After Mt Chemo, my next metaphor for my 'journey' is a forest, a deep dark forest, based on a real one I encountered back in 2008 on Offa's Dyke.
The antepenultimate day saw us walking through hours and hours of heavy rain past a place appropriately named World's End - a bend in the road where there is nothing much apart from a road sign. In this image of me on that road you get a hint of how wet it all was.
Eventually you reach some moorland that is quite, no, is very, boggy and upon which railway sleepers and duckboards have been laid to avoid the unwary walker sinking knee deep in mud and losing her/his boots/socks/composure. By the time we reached the moorland it had, for a time, stopped raining and an eery, steamy mist rose above it. And then came the forest.
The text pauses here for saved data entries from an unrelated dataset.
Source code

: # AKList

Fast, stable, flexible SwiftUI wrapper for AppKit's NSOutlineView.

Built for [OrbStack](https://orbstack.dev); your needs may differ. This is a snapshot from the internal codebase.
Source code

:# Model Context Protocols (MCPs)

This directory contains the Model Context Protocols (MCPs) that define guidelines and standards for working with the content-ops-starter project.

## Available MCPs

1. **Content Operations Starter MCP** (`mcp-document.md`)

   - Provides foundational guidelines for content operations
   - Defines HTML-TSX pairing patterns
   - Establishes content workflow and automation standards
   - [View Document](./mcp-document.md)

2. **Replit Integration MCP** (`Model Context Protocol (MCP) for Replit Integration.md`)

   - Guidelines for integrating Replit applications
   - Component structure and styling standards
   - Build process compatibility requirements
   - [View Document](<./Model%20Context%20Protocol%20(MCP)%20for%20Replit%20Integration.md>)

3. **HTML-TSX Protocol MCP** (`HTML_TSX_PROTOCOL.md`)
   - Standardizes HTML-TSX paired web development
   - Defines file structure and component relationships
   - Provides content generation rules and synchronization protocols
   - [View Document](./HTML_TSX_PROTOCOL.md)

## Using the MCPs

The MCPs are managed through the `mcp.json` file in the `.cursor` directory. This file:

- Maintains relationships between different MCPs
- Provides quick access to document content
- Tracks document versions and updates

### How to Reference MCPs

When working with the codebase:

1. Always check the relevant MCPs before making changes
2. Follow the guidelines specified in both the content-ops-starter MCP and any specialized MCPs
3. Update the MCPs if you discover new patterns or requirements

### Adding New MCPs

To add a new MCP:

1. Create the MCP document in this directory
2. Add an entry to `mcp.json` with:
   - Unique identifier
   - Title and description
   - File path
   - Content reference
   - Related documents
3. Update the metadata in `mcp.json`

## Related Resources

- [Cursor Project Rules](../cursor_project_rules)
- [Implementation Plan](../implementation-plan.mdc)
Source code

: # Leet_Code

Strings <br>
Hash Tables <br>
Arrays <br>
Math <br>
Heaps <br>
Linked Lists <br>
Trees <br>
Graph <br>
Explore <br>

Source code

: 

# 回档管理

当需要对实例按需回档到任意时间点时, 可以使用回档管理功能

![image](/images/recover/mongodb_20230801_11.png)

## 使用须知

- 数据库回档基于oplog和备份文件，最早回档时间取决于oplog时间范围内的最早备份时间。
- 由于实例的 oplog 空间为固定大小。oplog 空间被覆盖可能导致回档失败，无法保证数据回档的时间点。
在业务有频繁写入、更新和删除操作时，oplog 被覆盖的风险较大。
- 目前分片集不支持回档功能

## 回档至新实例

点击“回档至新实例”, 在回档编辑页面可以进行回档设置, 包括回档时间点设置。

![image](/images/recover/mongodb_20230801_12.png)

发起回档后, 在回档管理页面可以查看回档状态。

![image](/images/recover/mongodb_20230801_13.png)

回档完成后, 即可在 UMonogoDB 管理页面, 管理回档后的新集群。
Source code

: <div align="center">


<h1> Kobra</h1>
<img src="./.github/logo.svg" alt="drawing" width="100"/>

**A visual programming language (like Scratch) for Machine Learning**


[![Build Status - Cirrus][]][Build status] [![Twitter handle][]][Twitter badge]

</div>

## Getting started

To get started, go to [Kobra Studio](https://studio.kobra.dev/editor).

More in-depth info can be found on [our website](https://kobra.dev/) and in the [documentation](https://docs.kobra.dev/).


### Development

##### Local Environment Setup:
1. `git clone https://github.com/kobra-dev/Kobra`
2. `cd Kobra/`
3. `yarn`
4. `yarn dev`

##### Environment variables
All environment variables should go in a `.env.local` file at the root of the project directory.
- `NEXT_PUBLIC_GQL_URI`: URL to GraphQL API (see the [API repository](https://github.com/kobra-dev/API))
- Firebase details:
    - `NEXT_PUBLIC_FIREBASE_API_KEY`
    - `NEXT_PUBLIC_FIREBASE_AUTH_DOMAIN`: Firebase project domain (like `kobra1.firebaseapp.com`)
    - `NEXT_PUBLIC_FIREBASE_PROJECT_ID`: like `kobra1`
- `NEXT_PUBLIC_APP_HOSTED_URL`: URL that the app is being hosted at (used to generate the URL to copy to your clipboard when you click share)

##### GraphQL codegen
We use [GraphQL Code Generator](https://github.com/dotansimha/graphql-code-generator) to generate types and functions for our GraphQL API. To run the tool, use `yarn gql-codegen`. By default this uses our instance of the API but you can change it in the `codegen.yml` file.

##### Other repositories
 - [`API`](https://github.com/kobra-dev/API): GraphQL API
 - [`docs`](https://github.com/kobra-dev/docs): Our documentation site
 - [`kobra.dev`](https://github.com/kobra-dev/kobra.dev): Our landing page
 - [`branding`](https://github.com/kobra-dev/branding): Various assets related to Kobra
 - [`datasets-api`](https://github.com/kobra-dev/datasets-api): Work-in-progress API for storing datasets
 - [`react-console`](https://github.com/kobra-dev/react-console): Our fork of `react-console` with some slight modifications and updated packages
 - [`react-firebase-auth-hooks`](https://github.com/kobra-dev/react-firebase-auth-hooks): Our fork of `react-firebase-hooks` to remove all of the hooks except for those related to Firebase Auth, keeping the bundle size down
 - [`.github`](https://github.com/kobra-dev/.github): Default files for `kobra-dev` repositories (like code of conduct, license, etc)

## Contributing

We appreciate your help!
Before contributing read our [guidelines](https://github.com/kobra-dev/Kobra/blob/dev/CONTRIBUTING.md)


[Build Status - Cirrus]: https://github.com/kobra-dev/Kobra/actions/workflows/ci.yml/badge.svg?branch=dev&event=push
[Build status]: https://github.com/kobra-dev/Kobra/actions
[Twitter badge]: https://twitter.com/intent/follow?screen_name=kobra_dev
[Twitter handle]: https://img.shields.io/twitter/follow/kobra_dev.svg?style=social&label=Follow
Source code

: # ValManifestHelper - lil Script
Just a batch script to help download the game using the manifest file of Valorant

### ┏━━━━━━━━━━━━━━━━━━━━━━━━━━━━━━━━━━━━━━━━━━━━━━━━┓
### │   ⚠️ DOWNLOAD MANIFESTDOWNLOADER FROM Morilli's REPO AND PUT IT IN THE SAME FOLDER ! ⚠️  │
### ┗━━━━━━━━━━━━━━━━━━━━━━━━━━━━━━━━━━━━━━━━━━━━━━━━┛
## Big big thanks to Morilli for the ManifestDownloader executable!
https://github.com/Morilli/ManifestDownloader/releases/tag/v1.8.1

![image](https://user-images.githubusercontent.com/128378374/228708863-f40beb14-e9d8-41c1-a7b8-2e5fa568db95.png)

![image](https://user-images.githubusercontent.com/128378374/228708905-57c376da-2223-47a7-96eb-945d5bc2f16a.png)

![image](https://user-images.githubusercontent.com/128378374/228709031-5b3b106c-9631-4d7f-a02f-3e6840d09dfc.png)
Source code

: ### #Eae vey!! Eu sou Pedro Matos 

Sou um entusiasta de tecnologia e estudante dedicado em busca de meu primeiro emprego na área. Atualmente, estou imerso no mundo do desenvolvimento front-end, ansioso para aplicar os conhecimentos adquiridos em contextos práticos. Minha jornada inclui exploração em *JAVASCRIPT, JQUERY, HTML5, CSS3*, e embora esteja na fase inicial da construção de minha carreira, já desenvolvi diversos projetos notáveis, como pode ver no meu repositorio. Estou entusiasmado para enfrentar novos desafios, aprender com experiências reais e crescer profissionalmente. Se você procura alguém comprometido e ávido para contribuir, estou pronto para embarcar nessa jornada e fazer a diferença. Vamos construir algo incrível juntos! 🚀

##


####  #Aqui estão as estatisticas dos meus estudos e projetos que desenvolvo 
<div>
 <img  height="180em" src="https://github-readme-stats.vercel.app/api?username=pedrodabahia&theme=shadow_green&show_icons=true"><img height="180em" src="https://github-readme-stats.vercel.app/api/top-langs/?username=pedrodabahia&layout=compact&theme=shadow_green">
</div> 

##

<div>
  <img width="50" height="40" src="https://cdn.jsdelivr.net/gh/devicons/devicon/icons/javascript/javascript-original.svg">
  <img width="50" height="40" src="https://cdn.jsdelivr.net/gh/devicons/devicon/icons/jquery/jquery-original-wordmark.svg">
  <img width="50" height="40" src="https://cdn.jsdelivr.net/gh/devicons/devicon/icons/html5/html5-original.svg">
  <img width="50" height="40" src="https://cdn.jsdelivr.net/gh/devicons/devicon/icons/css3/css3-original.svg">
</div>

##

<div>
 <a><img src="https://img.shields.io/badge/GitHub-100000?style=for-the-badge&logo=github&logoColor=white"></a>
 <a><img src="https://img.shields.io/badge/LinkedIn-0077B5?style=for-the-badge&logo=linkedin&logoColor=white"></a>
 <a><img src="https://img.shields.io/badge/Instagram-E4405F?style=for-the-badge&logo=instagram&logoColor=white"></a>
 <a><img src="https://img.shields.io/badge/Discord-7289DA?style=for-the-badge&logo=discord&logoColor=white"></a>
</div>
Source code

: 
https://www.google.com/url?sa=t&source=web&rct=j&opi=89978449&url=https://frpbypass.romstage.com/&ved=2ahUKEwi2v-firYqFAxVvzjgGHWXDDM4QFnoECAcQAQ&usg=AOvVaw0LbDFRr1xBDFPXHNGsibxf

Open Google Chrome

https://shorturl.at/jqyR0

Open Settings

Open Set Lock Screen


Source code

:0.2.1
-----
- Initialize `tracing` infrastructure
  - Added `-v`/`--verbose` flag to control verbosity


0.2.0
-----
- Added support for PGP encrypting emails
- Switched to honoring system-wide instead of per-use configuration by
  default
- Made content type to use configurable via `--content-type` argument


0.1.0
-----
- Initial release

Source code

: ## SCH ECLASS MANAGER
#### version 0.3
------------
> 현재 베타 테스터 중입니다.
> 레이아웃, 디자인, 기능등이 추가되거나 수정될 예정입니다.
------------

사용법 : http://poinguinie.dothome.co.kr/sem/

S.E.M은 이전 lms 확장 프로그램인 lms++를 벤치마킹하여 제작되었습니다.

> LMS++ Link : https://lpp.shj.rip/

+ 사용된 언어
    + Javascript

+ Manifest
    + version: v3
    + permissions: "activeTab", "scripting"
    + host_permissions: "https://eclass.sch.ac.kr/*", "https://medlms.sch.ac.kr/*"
Normally I like forest walks - green branches overhead, easy terrain to walk, shade from sun, canopy from rain - but this one had an eery quality to it being dark and dank; indeed my loyal friend found it altogether a scary forest. Every now and then we found bits of hazard tape across the pathway and signs warning us of forestry work (we could hear the odd buzz of timber cutting) and/or BMX tracks which had priority. The signage in the forest was poor and several times we had to guess the direction to take, along cloggy clay paths, knowing only that our direction needed to be 'down.' The day's rain meant a clingy grey mist hung thick in the air and at mid-afternoon it felt like twilight. It was cold, gloomy and seemed slightly malevolent.
Of course, as sensible adults and well experienced we knew everything was quite safe - the worst that could happen was to be a bit off track when we emerged at the other end, but it didn't alter how it felt. We could only see a few steps ahead, we didn't know if we would stumble upon a cyclist unable to stop on his/her downhill dscent, and of course we didn't know what lay before us because it was new to us. We trusted our guidebooks (especially our Trailblazer guide which is our favourite series because of their slightly off-beam humour that only walkers can trully 'get') but we still had to do the walking, through the murk, down the muddy path to the other side.
Having got there, having found ourselves at the most surreal B&B ever, having shared tales with other travellers, it all found it's right proportion, but it didn't make the experience any less real along the way.
And that's kind of how it is for my next phase of treatment - I have read the guidebooks, I have done the logical stuff, but it feels like a dark, deep forest through which I must walk, and parts of it alone (physically anyway - I will have hundreds of prayers for support). I know there is a far side to the forest, and I hope the 'B&B' is less surreal, but I can only get there one step at a time, along the road, across the moor and through the trees.
For now, it's the road and it's sunny, not raining, as I step along enjoying a few weeks away from almost all things medical.
At the end of Offa's Dyke, it is traditional to paddle in the sea at Prestatyn... so we did. When I checked this photo I was reminded that Offa's Dyke was one of the walks where I'd been sponsored for charity, and on the last day my friend and I had worn appropriate teeshirts - hers for Breakthrough Breast Cancer and mine for MacMillan Cancer Care. Over the years we have raised in the order of £2k for cancer charities, remembering or supporting friends and relatives whose lives it has touched.
Once I've passed through my forest, once I've got through the various bits and bobs that follow it, once I am certified fit enough (if not sane enough) I feel there will be another walk on the horizon, a 'real' one to raise money so that one day, one day, no one will have to walk this particular walk.